歴代ドマーネをおさらい

栗山:今回のテーマはずばり「エンデュランスロード」です。トレックの新型ドマーネの試乗を通して、ロードバイクにおけるエンデュランスロードの立ち位置はどこにあるのかを考えたいと思います。本題に入る前にまずは過去のドマーネについておさらいしましょうか。

安井:今回の新型ドマーネは第4世代になります。第1世代が登場したのが2012年、カンチェラーラがパリ~ルーベでバリバリ走っていた頃ですね。ドマーネはエンデュランスロードというカテゴリーではあるんですが、基本的にはパリ~ルーベで勝つために作られたレーシングバイクでした。トップグレードに限って言えば、コンセプトは今も変わってません。

栗山:エンデュランスロードとして誰でも快適に楽しく乗れる点に主眼を置いてはいるけれども、トレックとしてはトップグレードはあくまでレーシングバイクだと。

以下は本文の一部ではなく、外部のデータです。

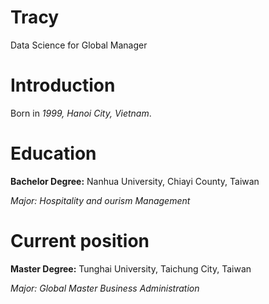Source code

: # Tracy

Data Science for Global Manager

# Introduction

Born in *1999, Hanoi City, Vietnam*.

# Education
**Bachelor Degree:** Nanhua University, Chiayi County, Taiwan

  
  *Major: Hospitality and ourism Management*

# Current position

**Master Degree:** Tunghai University, Taichung City, Taiwan

  *Major: Global Master Business Administration*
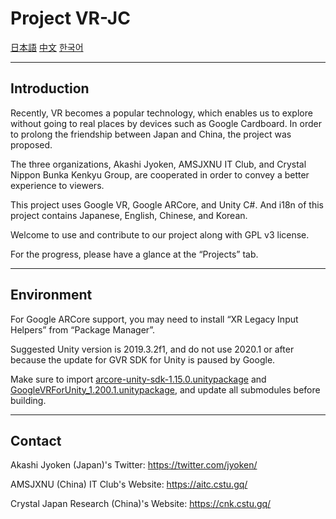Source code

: # Project VR-JC

[日本語](README.ja.md) [中文](README.zh.md) [한국어](README.kr.md)

---

## Introduction

Recently, VR becomes a popular technology, which enables us to explore without going to real places by devices such as Google Cardboard. In order to prolong the friendship between Japan and China, the project was proposed.

The three organizations, Akashi Jyoken, AMSJXNU IT Club, and Crystal Nippon Bunka Kenkyu Group, are cooperated in order to convey a better experience to viewers.

This project uses Google VR, Google ARCore, and Unity C#. And i18n of this project contains Japanese, English, Chinese, and Korean.

Welcome to use and contribute to our project along with GPL v3 license.

For the progress, please have a glance at the “Projects” tab.

---

## Environment

For Google ARCore support, you may need to install “XR Legacy Input Helpers” from “Package Manager”.

Suggested Unity version is 2019.3.2f1, and do not use 2020.1 or after because the update for GVR SDK for Unity is paused by Google.

Make sure to import [arcore-unity-sdk-1.15.0.unitypackage](https://github.com/google-ar/arcore-unity-sdk/releases/download/v1.15.0/arcore-unity-sdk-1.15.0.unitypackage) and [GoogleVRForUnity_1.200.1.unitypackage](https://github.com/googlevr/gvr-unity-sdk/releases/download/v1.200.1/GoogleVRForUnity_1.200.1.unitypackage), and update all submodules before building.

---

## Contact

Akashi Jyoken (Japan)'s Twitter: https://twitter.com/jyoken/

AMSJXNU (China) IT Club's Website: https://aitc.cstu.gq/

Crystal Japan Research (China)'s Website: https://cnk.cstu.gq/
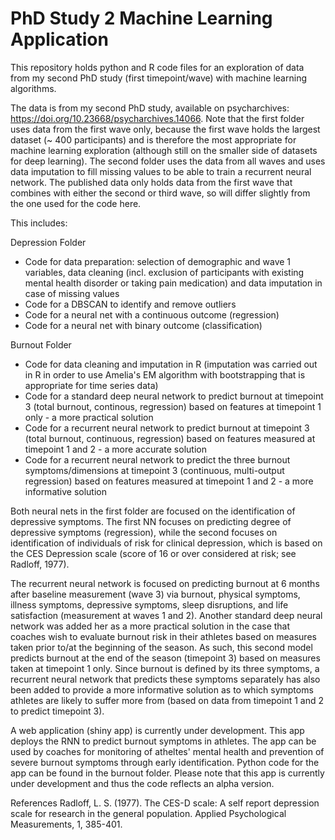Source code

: # PhD Study 2 Machine Learning Application
This repository holds python and R code files for an exploration of data from my second PhD study (first timepoint/wave) with machine learning algorithms.

The data is from my second PhD study, available on psycharchives: https://doi.org/10.23668/psycharchives.14066.
Note that the first folder uses data from the first wave only, because the first wave holds the largest dataset (~ 400 participants) and is therefore the most appropriate for machine learning exploration (although still on the smaller side of datasets for deep learning). The second folder uses the data from all waves and uses data imputation to fill missing values to be able to train a recurrent neural network. The published data only holds data from the first wave that combines with either the second or third wave, so will differ slightly from the one used for the code here. 

This includes:

Depression Folder
- Code for data preparation: selection of demographic and wave 1 variables, data cleaning (incl. exclusion of participants with existing mental health disorder or taking pain medication) and data imputation in case of missing values
- Code for a DBSCAN to identify and remove outliers
- Code for a neural net with a continuous outcome (regression)
- Code for a neural net with binary outcome (classification)

Burnout Folder
- Code for data cleaning and imputation in R (imputation was carried out in R in order to use Amelia's EM algorithm with bootstrapping that is appropriate for time series data)
- Code for a standard deep neural network to predict burnout at timepoint 3 (total burnout, continous, regression) based on features at timepoint 1 only - a more practical solution
- Code for a recurrent neural network to predict burnout at timepoint 3 (total burnout, continuous, regression) based on features measured at timepoint 1 and 2 - a more accurate solution
- Code for a recurrent neural network to predict the three burnout symptoms/dimensions at timepoint 3 (continuous, multi-output regression) based on features measured at timepoint 1 and 2 - a more informative solution

Both neural nets in the first folder are focused on the identification of depressive symptoms. The first NN focuses on predicting degree of depressive symptoms (regression), while the second focuses on identification of individuals of risk for clinical depression, which is based on the CES Depression scale (score of 16 or over considered at risk; see Radloff, 1977).

The recurrent neural network is focused on predicting burnout at 6 months after baseline measurement (wave 3) via burnout, physical symptoms, illness symptoms, depressive symptoms, sleep disruptions, and life satisfaction (measurement at waves 1 and 2). Another standard deep neural network was added her as a more practical solution in the case that coaches wish to evaluate burnout risk in their athletes based on measures taken prior to/at the beginning of the season. As such, this second model predicts burnout at the end of the season (timepoint 3) based on measures taken at timepoint 1 only. Since burnout is defined by its three symptoms, a recurrent neural network that predicts these symptoms separately has also been added to provide a more informative solution as to which symptoms athletes are likely to suffer more from (based on data from timepoint 1 and 2 to predict timepoint 3). 

A web application (shiny app) is currently under development. This app deploys the RNN to predict burnout symptoms in athletes. The app can be used by coaches for monitoring of atheltes' mental health and prevention of severe burnout symptoms through early identification. Python code for the app can be found in the burnout folder. Please note that this app is currently under development and thus the code reflects an alpha version. 

References
Radloff, L. S. (1977). The CES-D scale: A self report depression scale for research in the general population. Applied Psychological Measurements, 1, 385-401.

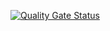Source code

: [![Quality Gate Status](https://sonarcloud.io/api/project_badges/measure?project=Elena-1710_rss&metric=alert_status)](https://sonarcloud.io/summary/new_code?id=Elena-1710_rss)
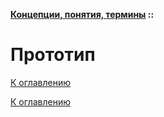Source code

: **[Концепции, понятия, термины](../README.md#concepts) ::**
# Прототип

<!--

-->

[К оглавлению](../README.md#concepts)



[К оглавлению](../README.md#concepts)
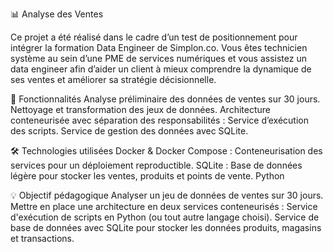 📊 Analyse des Ventes

Ce projet a été réalisé dans le cadre d’un test de positionnement pour intégrer la formation Data Engineer de Simplon.co. Vous êtes technicien système au sein d’une PME de services numériques et vous assistez un data engineer afin d’aider un client à mieux comprendre la dynamique de ses ventes et améliorer sa stratégie décisionnelle.

🚀 Fonctionnalités
Analyse préliminaire des données de ventes sur 30 jours.
Nettoyage et transformation des jeux de données.
Architecture conteneurisée avec séparation des responsabilités :
Service d’exécution des scripts.
Service de gestion des données avec SQLite.

🛠️ Technologies utilisées
Docker & Docker Compose : Conteneurisation des services pour un déploiement reproductible.
SQLite : Base de données légère pour stocker les ventes, produits et points de vente.
Python 

💡 Objectif pédagogique
Analyser un jeu de données de ventes sur 30 jours.
Mettre en place une architecture en deux services conteneurisés :
Service d'exécution de scripts en Python (ou tout autre langage choisi).
Service de base de données avec SQLite pour stocker les données produits, magasins et transactions.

安井:そうです。第1世代のドマーネの特徴は、サドル部分をとにかく柔軟にしたこと。そのために、シートチューブをトップチューブから切り離したんです。でも切り離しただけではシートチューブが左右にも動いてしまうので、トップチューブとの交点をリンクで結んで動く方向に制限をかけ、前後にのみ動きやすくした。

栗山:なるほど。あれはそういう構造だったんですね。

2013年モデルのトップグレードのドマーネ6.9。シートチューブとトップチューブは直接繋がっていないが、交点でベアリングが入ったリンクで締結し、前後方向にのみ動きやすくしていた。要するに「サドル部だけが前後によく動く自転車」である。(出典/トレック・ジャパン)

安井:試乗会のときに、思い余ってメーカーの人に内緒でIsoスピードのリンクを外してみたんですが(笑)、シートチューブの剛性はめちゃめちゃ低いんです。前後にも左右にも、ボヨンボヨンに動くんです。このIsoスピードという機構を初めて見たとき、「なんて無駄なことをやるんだ」と思いました。こんなの設計も製造も大変だしコストもかかる。確かに、サドル部分は快適になってるんですよ。でも、そこまでして得る価値のあるものなのか? と。シートポストそのものをしなやかに作れば、似たようなレベルの快適性は得られるんじゃないかとすら思いました。

栗山:シートポストサスペンションという考え方もありますし。

安井:そうなんです。

栗山:ともかく、サドルまわりで快適性を得ようというのが第1世代のポイントですね。快適性を得る設計って、フロントサスペンションだったり、リヤ三角に衝撃吸収システムを仕込んだりとほかにも考えられますよね。そうした技術がある中で、当時のトレックが快適性を担保するために導き出した解が、シートチューブのIsoスピードだったと。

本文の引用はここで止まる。